Is it possible to configure htaccess to allow a visitor from a 'unique IP' to visit a set number of pages before he is blocked?

I have a site with around 100 pages, but in the past few days I have been bombarded by rogue IPs each having more than 1000 page views. So they probably access the same page over and over again increasing server load and bandwidth.

I have blocked a range of rogue user-agents in htaccess to no avail. I have even blocked IPs originating from Spam producing countries like China. No use, cause all these IPs seem to originate in the US and are all valid with verified DNS.

So I was thinking, if there is a way of letting a visitor view a set number of pages, say around 50 pages/visit/24hours. And once he reaches that limit, he is automatically blocked. Any possibility of doing that using htaccess?
9:41 pm on Dec 11, 2011 (gmt 0)

Senior Member from GB 

WebmasterWorld Senior Member dstiles is a WebmasterWorld Top Contributor of All Time 10+ Year Member Top Contributors Of The Month

joined:May 14, 2008
posts:3274
votes: 19


Can't help with htaccess but are you certain the pages are all yours? See my note re: PHP scans in your other thread.

You should be able to block anything that has bad header fields (eg User-Agent but there are several others). Also, if your site does not use a certain file extension (eg PHP) then block those. Etc.
10:15 pm on Dec 11, 2011 (gmt 0)

Senior Member

WebmasterWorld Senior Member wilderness is a WebmasterWorld Top Contributor of All Time 10+ Year Member Top Contributors Of The Month

joined:Nov 11, 2001
posts:5507
votes: 5


I have blocked a range of rogue user-agents in htaccess to no avail.


(FunWebProducts|Trident)

Have you tried denying access to this one, which is rampant in your listing of UA's?
These are compromised machines, using a compromised tool bar.
9:05 am on Dec 12, 2011 (gmt 0)

Junior Member

10+ Year Member

joined:Apr 18, 2007
posts:133
votes: 0


I did block funwebproducts, but did not have much success. This is what I did, hope this is correct, cause even after I blocked Funwebproducts, I was still getting traffic from them:

RewriteCond %{HTTP_USER_AGENT} ^FunWebProducts [NC,OR]
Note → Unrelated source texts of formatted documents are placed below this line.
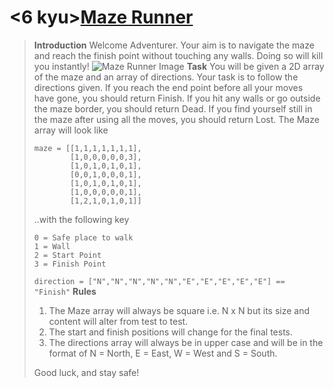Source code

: # <6 kyu>[Maze Runner]
> 
> **Introduction**
> Welcome Adventurer. Your aim is to navigate the maze and reach the finish point without touching any walls. Doing so will kill you instantly! 
> ![Maze Runner Image]
> **Task**
>    You will be given a 2D array of the maze and an array of directions. Your task is to follow the directions given. If you reach the end point before all your moves have gone, you should return Finish. If you hit any walls or go outside the maze border, you should return Dead. If you find yourself still in the maze after using all the moves, you should return Lost. 
> The Maze array will look like
> ```
> maze = [[1,1,1,1,1,1,1],
>         [1,0,0,0,0,0,3],
>         [1,0,1,0,1,0,1],
>         [0,0,1,0,0,0,1],
>         [1,0,1,0,1,0,1],
>         [1,0,0,0,0,0,1],
>         [1,2,1,0,1,0,1]]
> ```
> ..with the following key
> ```
> 0 = Safe place to walk
> 1 = Wall
> 2 = Start Point
> 3 = Finish Point
> ```
> ` direction = ["N","N","N","N","N","E","E","E","E","E"] == "Finish" `
> **Rules**
> 1. The Maze array will always be square i.e. N x N but its size and content will alter from test to test.
> 2. The start and finish positions will change for the final tests.
> 3. The directions array will always be in upper case and will be in the format of N = North, E = East, W = West and S = South.
>  
> Good luck, and stay safe!

[Maze Runner]:https://www.codewars.com/kata/maze-runner "Maze Runner"
[Maze Runner Image]:https://raw.githubusercontent.com/adrianeyre/codewars/master/Ruby/Authored/mazerunner.jpg "Maze Runner"
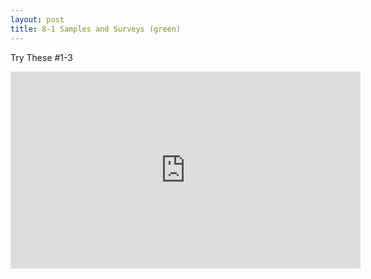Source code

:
 ```yaml
---
layout: post
title: 8-1 Samples and Surveys (green)
---
```

Try These #1-3
<iframe width="560" height="315" src="https://www.youtube.com/embed/ezmsWiUijxM" frameborder="0" allowfullscreen></iframe>
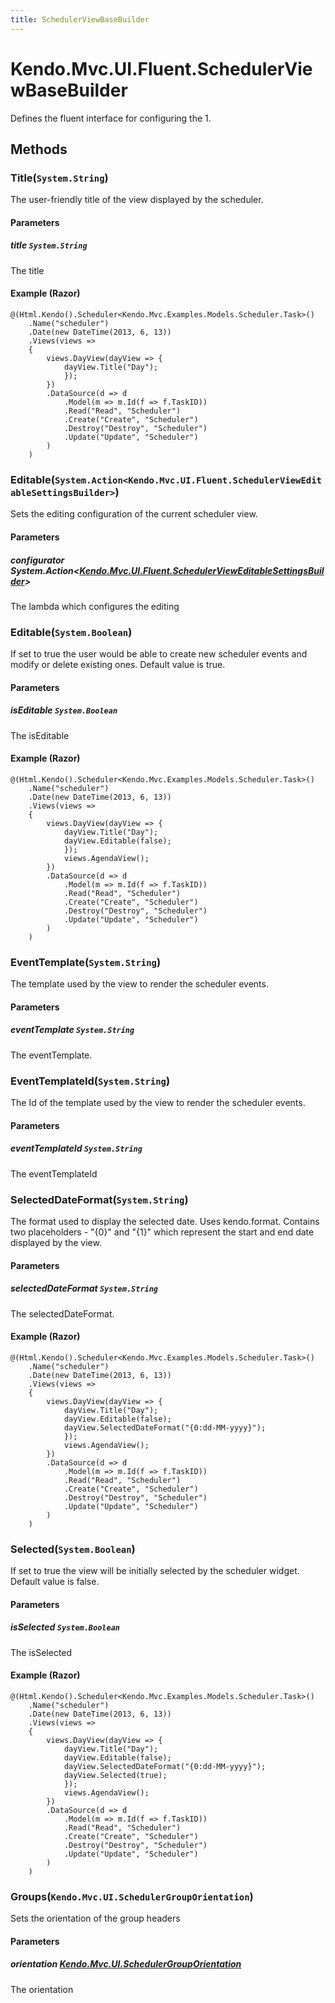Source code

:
 ```yaml
---
title: SchedulerViewBaseBuilder
---
```


# Kendo.Mvc.UI.Fluent.SchedulerViewBaseBuilder
Defines the fluent interface for configuring the 1.



## Methods

### Title(`System.String`)
The user-friendly title of the view displayed by the scheduler.


#### Parameters

##### title `System.String`
The title




#### Example (Razor)
    @(Html.Kendo().Scheduler<Kendo.Mvc.Examples.Models.Scheduler.Task>()
        .Name("scheduler")
        .Date(new DateTime(2013, 6, 13))
        .Views(views =>
        {
            views.DayView(dayView => {
                dayView.Title("Day");
                });
            })
            .DataSource(d => d
                .Model(m => m.Id(f => f.TaskID))
                .Read("Read", "Scheduler")
                .Create("Create", "Scheduler")
                .Destroy("Destroy", "Scheduler")
                .Update("Update", "Scheduler")
            )
        )


### Editable(`System.Action<Kendo.Mvc.UI.Fluent.SchedulerViewEditableSettingsBuilder>`)
Sets the editing configuration of the current scheduler view.


#### Parameters

##### configurator System.Action<[Kendo.Mvc.UI.Fluent.SchedulerViewEditableSettingsBuilder](/api/wrappers/aspnet-mvc/Kendo.Mvc.UI.Fluent/SchedulerViewEditableSettingsBuilder)>
The lambda which configures the editing





### Editable(`System.Boolean`)
If set to true the user would be able to create new scheduler events and modify or delete existing ones. Default value is true.


#### Parameters

##### isEditable `System.Boolean`
The isEditable




#### Example (Razor)
    @(Html.Kendo().Scheduler<Kendo.Mvc.Examples.Models.Scheduler.Task>()
        .Name("scheduler")
        .Date(new DateTime(2013, 6, 13))
        .Views(views =>
        {
            views.DayView(dayView => {
                dayView.Title("Day");
                dayView.Editable(false);
                });
                views.AgendaView();
            })
            .DataSource(d => d
                .Model(m => m.Id(f => f.TaskID))
                .Read("Read", "Scheduler")
                .Create("Create", "Scheduler")
                .Destroy("Destroy", "Scheduler")
                .Update("Update", "Scheduler")
            )
        )


### EventTemplate(`System.String`)
The template used by the view to render the scheduler events.


#### Parameters

##### eventTemplate `System.String`
The eventTemplate.





### EventTemplateId(`System.String`)
The Id of the template used by the view to render the scheduler events.


#### Parameters

##### eventTemplateId `System.String`
The eventTemplateId





### SelectedDateFormat(`System.String`)
The format used to display the selected date. Uses kendo.format.
            Contains two placeholders - "{0}" and "{1}" which represent the start and end date displayed by the view.


#### Parameters

##### selectedDateFormat `System.String`
The selectedDateFormat.




#### Example (Razor)
    @(Html.Kendo().Scheduler<Kendo.Mvc.Examples.Models.Scheduler.Task>()
        .Name("scheduler")
        .Date(new DateTime(2013, 6, 13))
        .Views(views =>
        {
            views.DayView(dayView => {
                dayView.Title("Day");
                dayView.Editable(false);
                dayView.SelectedDateFormat("{0:dd-MM-yyyy}");
                });
                views.AgendaView();
            })
            .DataSource(d => d
                .Model(m => m.Id(f => f.TaskID))
                .Read("Read", "Scheduler")
                .Create("Create", "Scheduler")
                .Destroy("Destroy", "Scheduler")
                .Update("Update", "Scheduler")
            )
        )


### Selected(`System.Boolean`)
If set to true the view will be initially selected by the scheduler widget. Default value is false.


#### Parameters

##### isSelected `System.Boolean`
The isSelected




#### Example (Razor)
    @(Html.Kendo().Scheduler<Kendo.Mvc.Examples.Models.Scheduler.Task>()
        .Name("scheduler")
        .Date(new DateTime(2013, 6, 13))
        .Views(views =>
        {
            views.DayView(dayView => {
                dayView.Title("Day");
                dayView.Editable(false);
                dayView.SelectedDateFormat("{0:dd-MM-yyyy}");
                dayView.Selected(true);
                });
                views.AgendaView();
            })
            .DataSource(d => d
                .Model(m => m.Id(f => f.TaskID))
                .Read("Read", "Scheduler")
                .Create("Create", "Scheduler")
                .Destroy("Destroy", "Scheduler")
                .Update("Update", "Scheduler")
            )
        )


### Groups(`Kendo.Mvc.UI.SchedulerGroupOrientation`)
Sets the orientation of the group headers


#### Parameters

##### orientation [Kendo.Mvc.UI.SchedulerGroupOrientation](/api/wrappers/aspnet-mvc/Kendo.Mvc.UI/SchedulerGroupOrientation)
The orientation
Trident seems like a legit token identifier according to the microsoft website, with Trident/5.0 representing 'Internet Explorer 9'.

But oddly enough, a major number of 'blank referrer' hits I am getting is from this User string:

Mozilla/5.0 (compatible; MSIE 9.0; Windows NT 6.1; Trident/5.0)

And according to the microsoft website, this is a legit string. Could it be that the user agent is spoofed?

[edited by: spiritualseo at 9:42 am (utc) on Dec 12, 2011]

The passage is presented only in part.